Data items
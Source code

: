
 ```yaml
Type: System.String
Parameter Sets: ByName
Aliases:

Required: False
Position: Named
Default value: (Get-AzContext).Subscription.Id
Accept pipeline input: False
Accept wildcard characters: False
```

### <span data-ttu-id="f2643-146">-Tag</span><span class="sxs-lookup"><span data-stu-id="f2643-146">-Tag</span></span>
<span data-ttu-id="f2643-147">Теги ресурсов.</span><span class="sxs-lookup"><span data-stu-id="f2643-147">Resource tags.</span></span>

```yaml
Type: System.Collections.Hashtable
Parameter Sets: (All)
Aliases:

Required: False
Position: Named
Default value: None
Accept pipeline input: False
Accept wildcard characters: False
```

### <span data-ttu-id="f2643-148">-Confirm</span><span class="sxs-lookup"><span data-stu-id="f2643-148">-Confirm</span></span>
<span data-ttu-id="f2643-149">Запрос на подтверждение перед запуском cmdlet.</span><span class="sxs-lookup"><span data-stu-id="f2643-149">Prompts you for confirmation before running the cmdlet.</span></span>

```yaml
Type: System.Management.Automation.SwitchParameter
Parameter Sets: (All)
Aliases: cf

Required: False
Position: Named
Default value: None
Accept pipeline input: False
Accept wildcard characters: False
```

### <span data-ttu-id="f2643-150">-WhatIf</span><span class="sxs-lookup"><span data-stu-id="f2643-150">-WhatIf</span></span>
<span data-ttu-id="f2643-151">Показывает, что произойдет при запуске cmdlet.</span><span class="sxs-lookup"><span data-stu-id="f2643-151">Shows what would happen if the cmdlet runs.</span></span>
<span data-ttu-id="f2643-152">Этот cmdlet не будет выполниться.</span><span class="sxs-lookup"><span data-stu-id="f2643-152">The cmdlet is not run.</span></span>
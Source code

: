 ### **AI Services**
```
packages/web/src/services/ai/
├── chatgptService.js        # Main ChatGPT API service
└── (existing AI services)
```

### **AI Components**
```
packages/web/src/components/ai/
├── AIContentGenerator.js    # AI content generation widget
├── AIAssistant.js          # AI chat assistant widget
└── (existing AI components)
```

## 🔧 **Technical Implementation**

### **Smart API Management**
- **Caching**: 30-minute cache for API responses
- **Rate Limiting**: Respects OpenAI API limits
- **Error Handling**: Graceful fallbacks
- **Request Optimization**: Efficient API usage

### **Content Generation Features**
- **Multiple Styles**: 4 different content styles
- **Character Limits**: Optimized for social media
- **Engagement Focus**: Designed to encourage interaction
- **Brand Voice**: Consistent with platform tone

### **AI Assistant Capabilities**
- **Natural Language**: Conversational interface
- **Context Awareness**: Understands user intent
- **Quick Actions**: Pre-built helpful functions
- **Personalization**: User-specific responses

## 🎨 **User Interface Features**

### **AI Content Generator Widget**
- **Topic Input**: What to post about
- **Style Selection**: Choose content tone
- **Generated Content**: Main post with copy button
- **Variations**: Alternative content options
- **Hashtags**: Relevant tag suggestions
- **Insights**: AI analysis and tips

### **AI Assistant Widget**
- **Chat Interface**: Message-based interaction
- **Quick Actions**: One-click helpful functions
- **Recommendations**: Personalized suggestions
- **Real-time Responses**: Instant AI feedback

Work request = Of the lines above, retype only those from the line containing "- **Caching**: 30-minute" through the line containing "### **AI Assistant Capabilities**", including both, exactly.

Task result =
- **Caching**: 30-minute cache for API responses
- **Rate Limiting**: Respects OpenAI API limits
- **Error Handling**: Graceful fallbacks
- **Request Optimization**: Efficient API usage

### **Content Generation Features**
- **Multiple Styles**: 4 different content styles
- **Character Limits**: Optimized for social media
- **Engagement Focus**: Designed to encourage interaction
- **Brand Voice**: Consistent with platform tone

### **AI Assistant Capabilities**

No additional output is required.